------ DATA FOR THIS TASK

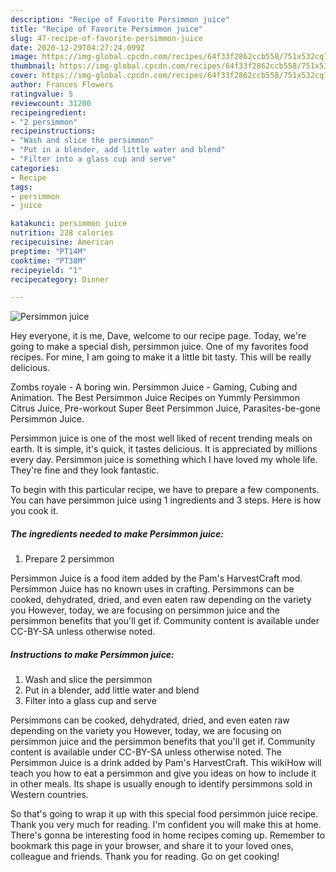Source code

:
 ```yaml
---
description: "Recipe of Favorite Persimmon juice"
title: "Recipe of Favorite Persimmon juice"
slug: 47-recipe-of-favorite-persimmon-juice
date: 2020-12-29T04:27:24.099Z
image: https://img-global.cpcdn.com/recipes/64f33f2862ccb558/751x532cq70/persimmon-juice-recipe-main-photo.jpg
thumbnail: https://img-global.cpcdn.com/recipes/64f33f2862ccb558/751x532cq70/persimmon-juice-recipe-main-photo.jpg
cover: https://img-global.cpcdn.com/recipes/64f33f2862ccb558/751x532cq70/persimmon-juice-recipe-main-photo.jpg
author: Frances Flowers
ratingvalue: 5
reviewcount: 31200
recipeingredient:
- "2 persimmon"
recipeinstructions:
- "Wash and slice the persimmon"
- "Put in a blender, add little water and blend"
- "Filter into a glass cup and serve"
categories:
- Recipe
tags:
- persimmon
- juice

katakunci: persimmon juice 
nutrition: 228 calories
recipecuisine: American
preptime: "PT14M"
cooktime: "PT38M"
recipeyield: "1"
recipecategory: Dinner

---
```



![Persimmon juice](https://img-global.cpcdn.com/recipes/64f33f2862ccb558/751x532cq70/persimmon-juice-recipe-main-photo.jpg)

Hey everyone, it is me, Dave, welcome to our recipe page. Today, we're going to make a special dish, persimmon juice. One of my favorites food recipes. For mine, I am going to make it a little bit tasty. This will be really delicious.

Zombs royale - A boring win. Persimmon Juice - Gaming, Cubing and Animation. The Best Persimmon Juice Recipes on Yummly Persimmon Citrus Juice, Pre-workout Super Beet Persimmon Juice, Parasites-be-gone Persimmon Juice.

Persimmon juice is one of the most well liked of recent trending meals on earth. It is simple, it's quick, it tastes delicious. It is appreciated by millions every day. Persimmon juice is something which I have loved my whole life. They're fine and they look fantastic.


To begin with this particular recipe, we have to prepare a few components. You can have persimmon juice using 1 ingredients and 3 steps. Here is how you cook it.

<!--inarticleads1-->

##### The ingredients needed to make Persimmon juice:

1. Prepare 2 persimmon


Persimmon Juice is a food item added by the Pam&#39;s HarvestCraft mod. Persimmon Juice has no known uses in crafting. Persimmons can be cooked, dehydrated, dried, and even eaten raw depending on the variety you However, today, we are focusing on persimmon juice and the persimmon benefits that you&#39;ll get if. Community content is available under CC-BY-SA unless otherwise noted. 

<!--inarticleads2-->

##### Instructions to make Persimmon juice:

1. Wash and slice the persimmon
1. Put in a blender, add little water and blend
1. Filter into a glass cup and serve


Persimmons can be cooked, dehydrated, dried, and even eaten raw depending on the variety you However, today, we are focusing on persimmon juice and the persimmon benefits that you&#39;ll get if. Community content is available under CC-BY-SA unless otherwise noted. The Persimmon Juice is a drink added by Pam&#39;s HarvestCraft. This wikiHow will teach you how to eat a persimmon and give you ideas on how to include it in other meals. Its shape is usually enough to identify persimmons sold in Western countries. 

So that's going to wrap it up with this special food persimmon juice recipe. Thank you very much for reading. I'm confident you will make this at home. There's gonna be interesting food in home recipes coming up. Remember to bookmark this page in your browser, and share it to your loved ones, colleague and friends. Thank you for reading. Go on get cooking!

------------
------ DATA FOR THIS TASK

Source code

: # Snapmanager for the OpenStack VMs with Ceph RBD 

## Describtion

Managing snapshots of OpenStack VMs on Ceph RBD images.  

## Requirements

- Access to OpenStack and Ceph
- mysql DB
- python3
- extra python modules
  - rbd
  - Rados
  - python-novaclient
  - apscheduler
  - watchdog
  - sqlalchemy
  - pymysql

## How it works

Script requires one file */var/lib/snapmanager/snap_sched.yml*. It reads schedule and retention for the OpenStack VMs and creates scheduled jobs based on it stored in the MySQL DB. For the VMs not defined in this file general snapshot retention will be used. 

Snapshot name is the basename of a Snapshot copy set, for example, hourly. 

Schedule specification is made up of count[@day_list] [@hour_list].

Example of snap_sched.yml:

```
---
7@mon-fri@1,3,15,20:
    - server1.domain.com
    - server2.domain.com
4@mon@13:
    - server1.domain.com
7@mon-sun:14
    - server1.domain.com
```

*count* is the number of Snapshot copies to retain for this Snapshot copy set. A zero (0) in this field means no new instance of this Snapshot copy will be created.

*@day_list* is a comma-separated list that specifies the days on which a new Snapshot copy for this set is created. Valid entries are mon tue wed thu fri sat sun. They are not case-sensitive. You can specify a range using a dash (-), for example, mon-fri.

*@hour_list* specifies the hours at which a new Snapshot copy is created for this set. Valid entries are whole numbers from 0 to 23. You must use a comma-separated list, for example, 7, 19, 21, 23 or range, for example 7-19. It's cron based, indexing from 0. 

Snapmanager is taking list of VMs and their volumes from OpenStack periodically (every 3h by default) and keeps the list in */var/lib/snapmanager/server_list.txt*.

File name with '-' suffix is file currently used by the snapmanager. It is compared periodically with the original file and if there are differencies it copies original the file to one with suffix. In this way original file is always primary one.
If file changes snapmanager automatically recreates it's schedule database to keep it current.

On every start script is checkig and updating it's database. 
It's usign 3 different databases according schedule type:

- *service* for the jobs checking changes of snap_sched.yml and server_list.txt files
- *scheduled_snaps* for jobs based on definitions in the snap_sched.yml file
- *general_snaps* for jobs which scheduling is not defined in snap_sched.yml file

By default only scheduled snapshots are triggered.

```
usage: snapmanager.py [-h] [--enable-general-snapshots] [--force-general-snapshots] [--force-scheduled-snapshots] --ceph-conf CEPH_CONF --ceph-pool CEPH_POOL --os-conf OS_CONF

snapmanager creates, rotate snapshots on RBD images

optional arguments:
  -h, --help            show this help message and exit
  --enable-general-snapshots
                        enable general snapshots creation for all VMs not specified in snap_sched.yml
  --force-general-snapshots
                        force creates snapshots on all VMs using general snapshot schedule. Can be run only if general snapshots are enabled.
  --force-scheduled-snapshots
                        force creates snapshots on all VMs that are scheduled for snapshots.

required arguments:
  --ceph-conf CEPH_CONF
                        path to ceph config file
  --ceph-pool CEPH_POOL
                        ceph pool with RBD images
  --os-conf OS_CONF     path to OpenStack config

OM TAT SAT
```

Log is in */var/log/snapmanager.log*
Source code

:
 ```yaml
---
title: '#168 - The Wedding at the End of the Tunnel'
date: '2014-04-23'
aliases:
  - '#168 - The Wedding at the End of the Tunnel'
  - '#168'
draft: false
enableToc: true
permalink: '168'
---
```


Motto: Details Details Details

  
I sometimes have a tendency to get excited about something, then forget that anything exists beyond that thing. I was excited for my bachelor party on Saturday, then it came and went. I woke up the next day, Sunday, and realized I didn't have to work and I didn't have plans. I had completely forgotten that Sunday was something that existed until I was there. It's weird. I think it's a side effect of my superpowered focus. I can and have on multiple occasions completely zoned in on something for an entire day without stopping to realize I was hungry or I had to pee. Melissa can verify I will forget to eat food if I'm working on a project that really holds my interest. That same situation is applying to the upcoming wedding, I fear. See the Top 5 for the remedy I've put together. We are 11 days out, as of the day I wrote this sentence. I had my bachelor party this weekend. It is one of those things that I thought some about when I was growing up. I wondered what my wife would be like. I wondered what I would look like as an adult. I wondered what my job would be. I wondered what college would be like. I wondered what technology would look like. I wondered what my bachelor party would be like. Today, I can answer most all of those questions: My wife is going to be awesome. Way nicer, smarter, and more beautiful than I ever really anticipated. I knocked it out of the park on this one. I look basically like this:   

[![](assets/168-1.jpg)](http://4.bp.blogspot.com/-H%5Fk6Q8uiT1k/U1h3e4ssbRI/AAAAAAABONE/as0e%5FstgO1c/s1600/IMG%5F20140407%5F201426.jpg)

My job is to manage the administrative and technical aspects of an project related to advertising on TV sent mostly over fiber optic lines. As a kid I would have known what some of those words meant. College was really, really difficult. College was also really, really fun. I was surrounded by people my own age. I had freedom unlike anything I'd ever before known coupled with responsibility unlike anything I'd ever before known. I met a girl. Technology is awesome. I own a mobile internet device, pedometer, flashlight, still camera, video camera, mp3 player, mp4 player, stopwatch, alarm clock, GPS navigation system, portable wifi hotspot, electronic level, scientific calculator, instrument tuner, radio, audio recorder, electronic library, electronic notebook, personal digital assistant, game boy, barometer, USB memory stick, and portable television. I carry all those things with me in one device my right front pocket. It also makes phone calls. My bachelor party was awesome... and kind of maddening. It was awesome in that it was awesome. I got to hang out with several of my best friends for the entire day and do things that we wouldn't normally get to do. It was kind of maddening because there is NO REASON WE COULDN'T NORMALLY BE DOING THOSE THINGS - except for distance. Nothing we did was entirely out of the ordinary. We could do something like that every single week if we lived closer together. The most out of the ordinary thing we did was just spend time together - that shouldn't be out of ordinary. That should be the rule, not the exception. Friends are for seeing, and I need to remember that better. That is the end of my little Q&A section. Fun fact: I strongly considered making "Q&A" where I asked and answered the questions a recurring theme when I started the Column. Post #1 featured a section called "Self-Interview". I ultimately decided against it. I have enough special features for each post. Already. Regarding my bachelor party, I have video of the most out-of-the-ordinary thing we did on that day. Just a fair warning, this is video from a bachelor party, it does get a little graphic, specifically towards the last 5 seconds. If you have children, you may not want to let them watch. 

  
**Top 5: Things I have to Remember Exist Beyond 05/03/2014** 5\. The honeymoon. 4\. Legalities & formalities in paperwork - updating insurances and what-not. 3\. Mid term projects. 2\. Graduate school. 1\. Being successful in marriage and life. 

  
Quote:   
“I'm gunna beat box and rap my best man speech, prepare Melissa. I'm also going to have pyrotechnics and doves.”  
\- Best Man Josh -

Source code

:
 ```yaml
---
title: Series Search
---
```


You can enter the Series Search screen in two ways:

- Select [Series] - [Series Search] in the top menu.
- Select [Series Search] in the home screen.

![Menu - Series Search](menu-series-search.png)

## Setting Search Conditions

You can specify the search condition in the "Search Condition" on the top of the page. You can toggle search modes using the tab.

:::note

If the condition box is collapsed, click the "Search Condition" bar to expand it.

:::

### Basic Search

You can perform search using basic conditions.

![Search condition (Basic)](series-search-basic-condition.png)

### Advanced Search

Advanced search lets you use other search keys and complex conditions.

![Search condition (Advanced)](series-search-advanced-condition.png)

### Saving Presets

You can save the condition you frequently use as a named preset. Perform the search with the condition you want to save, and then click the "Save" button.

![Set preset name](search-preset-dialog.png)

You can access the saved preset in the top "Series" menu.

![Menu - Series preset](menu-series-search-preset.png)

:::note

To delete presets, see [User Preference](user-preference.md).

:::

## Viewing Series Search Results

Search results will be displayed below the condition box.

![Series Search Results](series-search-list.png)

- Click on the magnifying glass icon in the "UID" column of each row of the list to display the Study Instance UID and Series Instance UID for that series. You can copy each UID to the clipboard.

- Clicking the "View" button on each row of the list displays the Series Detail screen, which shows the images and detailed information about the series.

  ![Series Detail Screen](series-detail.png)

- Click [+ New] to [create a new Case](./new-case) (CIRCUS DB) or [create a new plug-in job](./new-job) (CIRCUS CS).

------------

◆ **THE TASK**
Only a number is wanted here: the count of lines above that contain the word "arguments".

◆ **TASK OUTPUT**
2